Sheriff David Tucker has suggested drugs as a motive in the killings of Jeanie Patton, 31, and Okey Meadows Jr., 26. Both lived in Campbells Creek, an area residents have told investigators is rife with drugs.

But family members and friends of the victims defend them against the insinuation. Drugs haven’t been mentioned in connection with the other victim, Gary Carrier Jr., 44, and Charleston Police Chief Jerry Pauley has said police had found no drug connections to him.

“I never did see my daughter drunk, doped up or anything, but we’re just waiting that part out,” said Joyce Patton, Jeanie Patton’s mother. “But I don’t see how she could be [on drugs] when she worked all the time.”

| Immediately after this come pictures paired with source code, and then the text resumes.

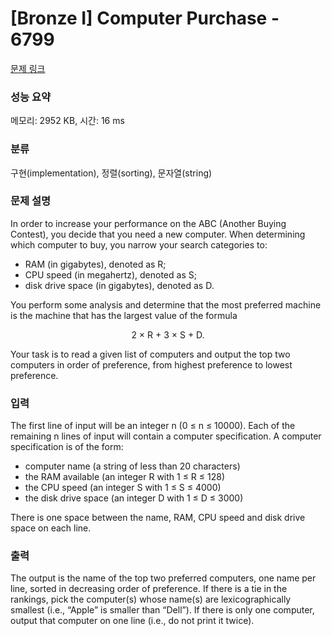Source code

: # [Bronze I] Computer Purchase - 6799 

[문제 링크](https://www.acmicpc.net/problem/6799) 

### 성능 요약

메모리: 2952 KB, 시간: 16 ms

### 분류

구현(implementation), 정렬(sorting), 문자열(string)

### 문제 설명

<p>In order to increase your performance on the ABC (Another Buying Contest), you decide that you need a new computer. When determining which computer to buy, you narrow your search categories to:</p>

<ul>
	<li>RAM (in gigabytes), denoted as R;</li>
	<li>CPU speed (in megahertz), denoted as S;</li>
	<li>disk drive space (in gigabytes), denoted as D.</li>
</ul>

<p>You perform some analysis and determine that the most preferred machine is the machine that has the largest value of the formula</p>

<p style="text-align: center;">2 × R + 3 × S + D.</p>

<p>Your task is to read a given list of computers and output the top two computers in order of preference, from highest preference to lowest preference.</p>

### 입력 

 <p>The first line of input will be an integer n (0 ≤ n ≤ 10000). Each of the remaining n lines of input will contain a computer specification. A computer specification is of the form:</p>

<ul>
	<li>computer name (a string of less than 20 characters)</li>
	<li>the RAM available (an integer R with 1 ≤ R ≤ 128)</li>
	<li>the CPU speed (an integer S with 1 ≤ S ≤ 4000)</li>
	<li>the disk drive space (an integer D with 1 ≤ D ≤ 3000)</li>
</ul>

<p>There is one space between the name, RAM, CPU speed and disk drive space on each line.</p>

### 출력 

 <p>The output is the name of the top two preferred computers, one name per line, sorted in decreasing order of preference. If there is a tie in the rankings, pick the computer(s) whose name(s) are lexicographically smallest (i.e., “Apple” is smaller than “Dell”). If there is only one computer, output that computer on one line (i.e., do not print it twice).</p>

Mr. Meadows was killed about 90 minutes after Miss Patton. He was paying for milk at the outside window of a Go-Mart on U.S. Route 60 when he was shot.

“Okey was definitely not into drugs,” said longtime friend Brett Page. Family members said Mr. Meadows had planned to study either criminal justice or military science at West Virginia State College.

A nephew of Mr. Carrier, the first of the three victims, said his uncle “didn’t have nobody after him.”

“He was the kind of guy who, if he owed you, he paid you,” Richie Thaxton said of Mr. Carrier, who lived in South Charleston. “Somebody was trigger-happy because I don’t think [Mr. Carrier] owed anybody. Everybody got along with him.”

The lack of a readily apparent link has fueled public fears that the victims might have been picked at random, like the victims of the sniper shootings last fall in Virginia, Maryland and the District. Two men were arrested in connection with the 13 sniper attacks.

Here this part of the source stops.